Exercise instructions
Please return the lines of the data that contain "right".

Data provided
------------------------------------------------------------------------
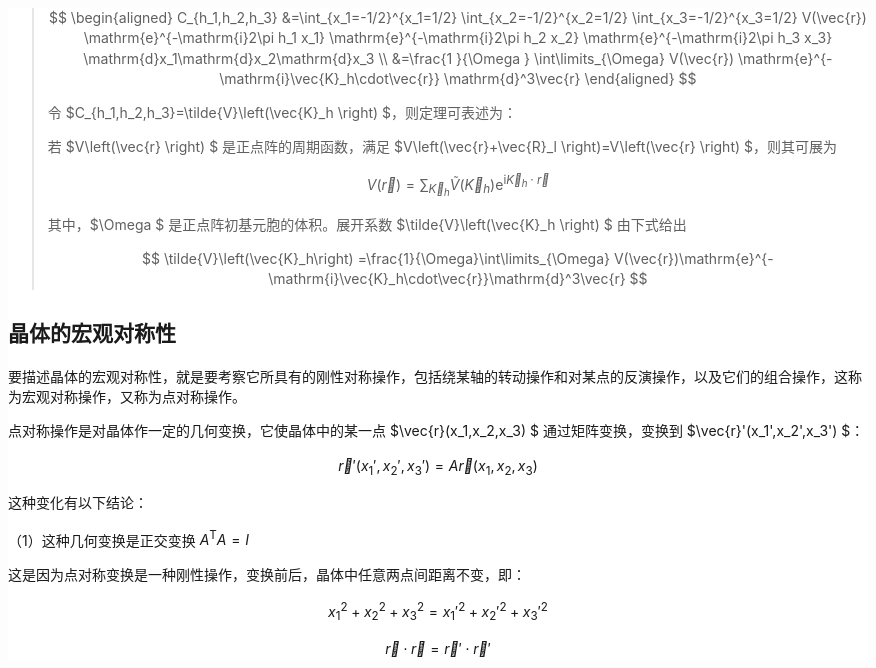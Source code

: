 > 
> $$
> \begin{aligned}
> C_{h_1,h_2,h_3}
> &=\int_{x_1=-1/2}^{x_1=1/2} \int_{x_2=-1/2}^{x_2=1/2} \int_{x_3=-1/2}^{x_3=1/2} V(\vec{r}) \mathrm{e}^{-\mathrm{i}2\pi h_1 x_1} \mathrm{e}^{-\mathrm{i}2\pi h_2 x_2} \mathrm{e}^{-\mathrm{i}2\pi h_3 x_3} \mathrm{d}x_1\mathrm{d}x_2\mathrm{d}x_3 \\
> &=\frac{1 }{\Omega } \int\limits_{\Omega} V(\vec{r}) \mathrm{e}^{-\mathrm{i}\vec{K}_h\cdot\vec{r}} \mathrm{d}^3\vec{r}
> \end{aligned}
> $$
> 
> 令 $C_{h_1,h_2,h_3}=\tilde{V}\left(\vec{K}_h \right) $，则定理可表述为：
> 
> 若 $V\left(\vec{r} \right) $ 是正点阵的周期函数，满足 $V\left(\vec{r}+\vec{R}_l \right)=V\left(\vec{r} \right) $，则其可展为
> 
> $$
> V(\vec{r})
> =\sum_{\vec{K}_h}\tilde{V}\left(\vec{K}_h\right)\mathrm{e}^{\mathrm{i}\vec{K}_h\cdot\vec{r}}
> $$
> 
> 其中，$\Omega $ 是正点阵初基元胞的体积。展开系数 $\tilde{V}\left(\vec{K}_h \right) $ 由下式给出
> 
> $$
> \tilde{V}\left(\vec{K}_h\right)
> =\frac{1}{\Omega}\int\limits_{\Omega} V(\vec{r})\mathrm{e}^{-\mathrm{i}\vec{K}_h\cdot\vec{r}}\mathrm{d}^3\vec{r}
> $$

## 晶体的宏观对称性

要描述晶体的宏观对称性，就是要考察它所具有的刚性对称操作，包括绕某轴的转动操作和对某点的反演操作，以及它们的组合操作，这称为宏观对称操作，又称为点对称操作。

点对称操作是对晶体作一定的几何变换，它使晶体中的某一点 $\vec{r}(x_1,x_2,x_3) $ 通过矩阵变换，变换到 $\vec{r}'(x_1',x_2',x_3') $：

$$
\vec{r}'(x_1',x_2',x_3')
=A\vec{r}(x_1,x_2,x_3)
$$

这种变化有以下结论：

（1）这种几何变换是正交变换 $A^{\mathrm{T}}A=I$

这是因为点对称变换是一种刚性操作，变换前后，晶体中任意两点间距离不变，即：

$$
x_1^2+x_2^2+x_3^2
=x_1'^2+x_2'^2+x_3'^2
$$

$$
\vec{r}\cdot\vec{r}
=\vec{r}'\cdot\vec{r}'
$$
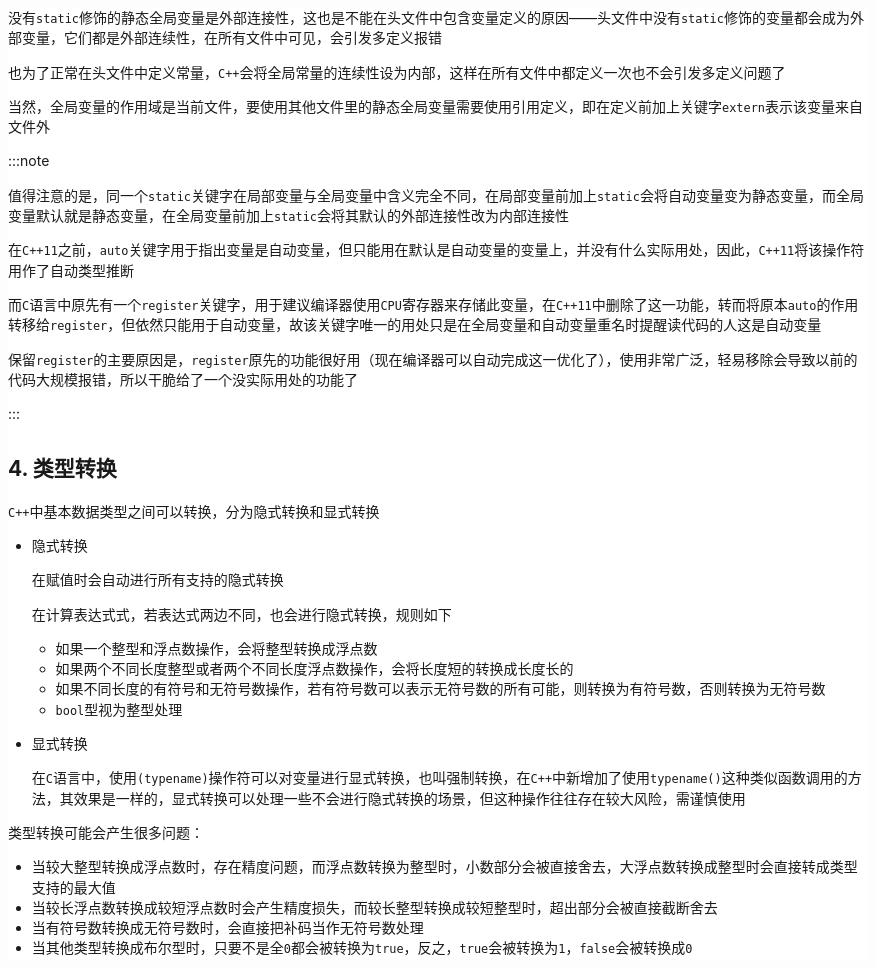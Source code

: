 没有`static`修饰的静态全局变量是外部连接性，这也是不能在头文件中包含变量定义的原因——头文件中没有`static`修饰的变量都会成为外部变量，它们都是外部连续性，在所有文件中可见，会引发多定义报错

也为了正常在头文件中定义常量，`C++`会将全局常量的连续性设为内部，这样在所有文件中都定义一次也不会引发多定义问题了

当然，全局变量的作用域是当前文件，要使用其他文件里的静态全局变量需要使用引用定义，即在定义前加上关键字`extern`表示该变量来自文件外

:::note

值得注意的是，同一个`static`关键字在局部变量与全局变量中含义完全不同，在局部变量前加上`static`会将自动变量变为静态变量，而全局变量默认就是静态变量，在全局变量前加上`static`会将其默认的外部连接性改为内部连接性

在`C++11`之前，`auto`关键字用于指出变量是自动变量，但只能用在默认是自动变量的变量上，并没有什么实际用处，因此，`C++11`将该操作符用作了自动类型推断

而`C`语言中原先有一个`register`关键字，用于建议编译器使用`CPU`寄存器来存储此变量，在`C++11`中删除了这一功能，转而将原本`auto`的作用转移给`register`，但依然只能用于自动变量，故该关键字唯一的用处只是在全局变量和自动变量重名时提醒读代码的人这是自动变量

保留`register`的主要原因是，`register`原先的功能很好用（现在编译器可以自动完成这一优化了），使用非常广泛，轻易移除会导致以前的代码大规模报错，所以干脆给了一个没实际用处的功能了

:::

## 4. 类型转换

`C++`中基本数据类型之间可以转换，分为隐式转换和显式转换

- 隐式转换

  在赋值时会自动进行所有支持的隐式转换

  在计算表达式式，若表达式两边不同，也会进行隐式转换，规则如下

  - 如果一个整型和浮点数操作，会将整型转换成浮点数
  - 如果两个不同长度整型或者两个不同长度浮点数操作，会将长度短的转换成长度长的
  - 如果不同长度的有符号和无符号数操作，若有符号数可以表示无符号数的所有可能，则转换为有符号数，否则转换为无符号数
  - `bool`型视为整型处理

- 显式转换

  在`C`语言中，使用`(typename)`操作符可以对变量进行显式转换，也叫强制转换，在`C++`中新增加了使用`typename()`这种类似函数调用的方法，其效果是一样的，显式转换可以处理一些不会进行隐式转换的场景，但这种操作往往存在较大风险，需谨慎使用

类型转换可能会产生很多问题：

- 当较大整型转换成浮点数时，存在精度问题，而浮点数转换为整型时，小数部分会被直接舍去，大浮点数转换成整型时会直接转成类型支持的最大值
- 当较长浮点数转换成较短浮点数时会产生精度损失，而较长整型转换成较短整型时，超出部分会被直接截断舍去
- 当有符号数转换成无符号数时，会直接把补码当作无符号数处理
- 当其他类型转换成布尔型时，只要不是全`0`都会被转换为`true`，反之，`true`会被转换为`1`，`false`会被转换成`0`
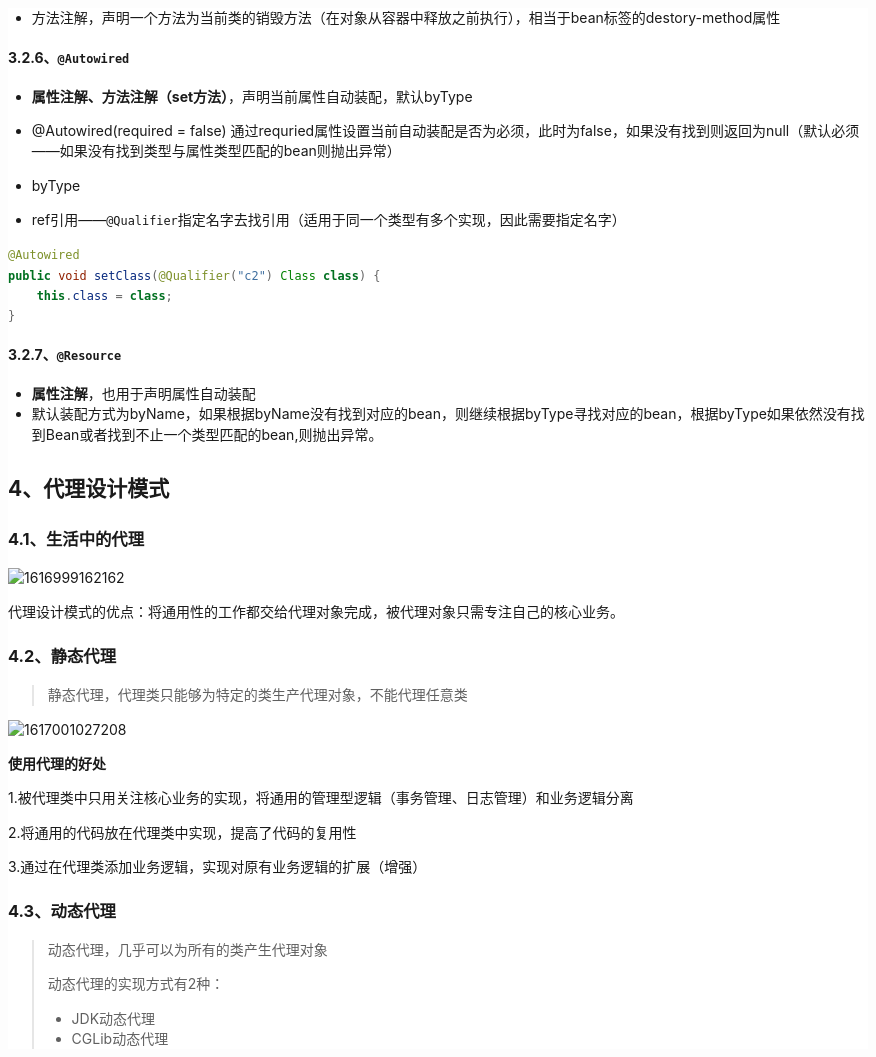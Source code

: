 - 方法注解，声明一个方法为当前类的销毁方法（在对象从容器中释放之前执行），相当于bean标签的destory-method属性

#### 3.2.6、`@Autowired`

- **属性注解、方法注解（set方法）**，声明当前属性自动装配，默认byType

-  @Autowired(required = false)  通过requried属性设置当前自动装配是否为必须，此时为false，如果没有找到则返回为null（默认必须——如果没有找到类型与属性类型匹配的bean则抛出异常）

  - byType
  - ref引用——`@Qualifier`指定名字去找引用（适用于同一个类型有多个实现，因此需要指定名字）
  
  ```java
  @Autowired
  public void setClass(@Qualifier("c2") Class class) {
      this.class = class;
  }
  ```

#### 3.2.7、`@Resource`

- **属性注解**，也用于声明属性自动装配
- 默认装配方式为byName，如果根据byName没有找到对应的bean，则继续根据byType寻找对应的bean，根据byType如果依然没有找到Bean或者找到不止一个类型匹配的bean,则抛出异常。

## 4、代理设计模式

### 4.1、生活中的代理

![1616999162162](https://typora001-zc.oss-cn-chengdu.aliyuncs.com/typoraImg/1616999162162.png)

代理设计模式的优点：将通用性的工作都交给代理对象完成，被代理对象只需专注自己的核心业务。

### 4.2、静态代理

> 静态代理，代理类只能够为特定的类生产代理对象，不能代理任意类

![1617001027208](https://typora001-zc.oss-cn-chengdu.aliyuncs.com/typoraImg/1617001027208.png)

**使用代理的好处**

1.被代理类中只用关注核心业务的实现，将通用的管理型逻辑（事务管理、日志管理）和业务逻辑分离

2.将通用的代码放在代理类中实现，提高了代码的复用性

3.通过在代理类添加业务逻辑，实现对原有业务逻辑的扩展（增强）

### 4.3、动态代理

> 动态代理，几乎可以为所有的类产生代理对象
>
> 动态代理的实现方式有2种：
>
> - JDK动态代理
> - CGLib动态代理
------------------------------------------------------------------------
Answer space
> 令 $C_{h_1,h_2,h_3}=\tilde{V}\left(\vec{K}_h \right) $，则定理可表述为：
> 若 $V\left(\vec{r} \right) $ 是正点阵的周期函数，满足 $V\left(\vec{r}+\vec{R}_l \right)=V\left(\vec{r} \right) $，则其可展为
> =\sum_{\vec{K}_h}\tilde{V}\left(\vec{K}_h\right)\mathrm{e}^{\mathrm{i}\vec{K}_h\cdot\vec{r}}
> 其中，$\Omega $ 是正点阵初基元胞的体积。展开系数 $\tilde{V}\left(\vec{K}_h \right) $ 由下式给出
> \tilde{V}\left(\vec{K}_h\right)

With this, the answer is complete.